Flu Doctor Alexa Skill
Seattle Children’s Hospital partnered with Boston Children’s Hospital to create an Alexa skill to build trust in the science and safety behind the flu vaccine. Seattle Children’s contributed the knowledge and voice of Dr. Wendy Sue Swanson to write the scripts for the skill. Boston Children’s hospital contributed the back-end development of the skill. We timed the launch of the skill around the 2018 NFID Flu Press Conference which Dr. Swanson was invited to speak at.
Goals
- Build trust in the science and safety of the flu vaccine.
- Create a cross-country partnership between two leading children’s hospitals.
- Work to create a capacity for voice projects at Seattle Children’s.
- Leverage partnerships with trusted outside organizations CDC, NFID, AAP, and WA DOH to vet and promote our script and skill.

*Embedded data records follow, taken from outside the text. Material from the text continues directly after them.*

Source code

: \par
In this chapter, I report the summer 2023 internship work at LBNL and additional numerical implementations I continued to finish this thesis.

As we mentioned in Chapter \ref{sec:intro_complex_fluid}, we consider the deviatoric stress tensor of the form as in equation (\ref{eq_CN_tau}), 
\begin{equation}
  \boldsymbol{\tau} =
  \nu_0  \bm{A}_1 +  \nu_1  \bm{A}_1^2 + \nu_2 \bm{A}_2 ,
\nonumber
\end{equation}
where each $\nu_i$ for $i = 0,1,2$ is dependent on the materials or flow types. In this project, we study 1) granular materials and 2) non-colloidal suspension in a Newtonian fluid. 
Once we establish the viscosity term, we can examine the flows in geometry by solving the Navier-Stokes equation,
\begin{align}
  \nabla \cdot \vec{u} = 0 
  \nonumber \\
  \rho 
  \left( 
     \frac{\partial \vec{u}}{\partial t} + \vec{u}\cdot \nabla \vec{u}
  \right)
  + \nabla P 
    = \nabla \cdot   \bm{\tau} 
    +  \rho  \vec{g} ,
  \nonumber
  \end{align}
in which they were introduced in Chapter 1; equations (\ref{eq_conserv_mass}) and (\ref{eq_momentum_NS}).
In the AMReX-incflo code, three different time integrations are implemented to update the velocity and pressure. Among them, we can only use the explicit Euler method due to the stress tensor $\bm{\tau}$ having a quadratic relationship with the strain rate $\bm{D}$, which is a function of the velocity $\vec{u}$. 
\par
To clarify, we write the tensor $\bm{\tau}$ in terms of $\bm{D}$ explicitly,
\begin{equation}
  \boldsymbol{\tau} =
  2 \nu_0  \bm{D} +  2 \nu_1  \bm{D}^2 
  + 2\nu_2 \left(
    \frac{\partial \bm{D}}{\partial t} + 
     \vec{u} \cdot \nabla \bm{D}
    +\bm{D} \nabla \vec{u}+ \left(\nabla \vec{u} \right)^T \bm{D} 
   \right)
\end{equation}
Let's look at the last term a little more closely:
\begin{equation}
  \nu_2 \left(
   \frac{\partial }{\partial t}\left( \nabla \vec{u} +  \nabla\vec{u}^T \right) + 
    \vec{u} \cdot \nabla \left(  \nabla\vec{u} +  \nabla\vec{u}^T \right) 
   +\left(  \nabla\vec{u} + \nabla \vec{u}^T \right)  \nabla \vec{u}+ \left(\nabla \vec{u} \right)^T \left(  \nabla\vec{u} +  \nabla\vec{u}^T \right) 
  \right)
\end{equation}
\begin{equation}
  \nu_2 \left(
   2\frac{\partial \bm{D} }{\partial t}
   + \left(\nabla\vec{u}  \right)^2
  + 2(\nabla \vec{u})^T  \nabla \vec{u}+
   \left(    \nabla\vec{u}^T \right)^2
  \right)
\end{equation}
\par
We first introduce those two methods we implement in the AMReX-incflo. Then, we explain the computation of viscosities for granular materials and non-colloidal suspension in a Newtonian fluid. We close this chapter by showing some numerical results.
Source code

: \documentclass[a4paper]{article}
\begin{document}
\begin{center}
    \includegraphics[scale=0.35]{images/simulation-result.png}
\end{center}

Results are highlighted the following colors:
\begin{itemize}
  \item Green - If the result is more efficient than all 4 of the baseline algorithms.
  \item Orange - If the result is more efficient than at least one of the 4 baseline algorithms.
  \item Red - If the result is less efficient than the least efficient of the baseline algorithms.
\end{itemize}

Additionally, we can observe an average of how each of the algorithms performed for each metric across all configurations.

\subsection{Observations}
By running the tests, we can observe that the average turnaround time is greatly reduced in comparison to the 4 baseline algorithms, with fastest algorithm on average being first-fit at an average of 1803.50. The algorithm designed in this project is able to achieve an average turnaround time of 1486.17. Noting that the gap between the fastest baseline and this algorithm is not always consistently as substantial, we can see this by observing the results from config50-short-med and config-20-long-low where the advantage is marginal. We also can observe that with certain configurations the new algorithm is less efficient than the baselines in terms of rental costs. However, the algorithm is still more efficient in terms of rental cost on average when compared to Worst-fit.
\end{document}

- Create and launch a communications and PR campaign to promote the skill and gain users.
Findings & Reach
User Enablements: |
people who enabled the skill within their Alexa app |
2,306 |
---|---|---|
Total Utterances: |
number of times users talked to Alexa within our skill |
3,750 |
Unique Customers: |
number of users who opened and used the skill once enabled |
781 |
Total Sessions: |
number of times users interacted with skill |
1,001 |
Number of Times What’s New With Flu Audio Files Were Played: |
|
58 |
- 96 total media placements
- 198.8 million in reach
- $385,000 in total earned publicity
Press Coverage
- Flu broke records for deaths, illnesses in 2017-2018, new CDC numbers show
- New Alexa skill from Seattle and Boston children’s hospitals takes on flu season
Conclusions
- Skill enablement is a barrier to engagement. Many users don’t know how to go enable a skill within their Alexa app.
- Whatever you prompt users to do first within your skill will typically have the most engagement.
- Partnering with AAP, NFID, CDC, and WA DOH added a layer of endorsement, trust, and reliability.
- Having a shared skill sit in 1 developer console presented challenges (access to metrics, etc.).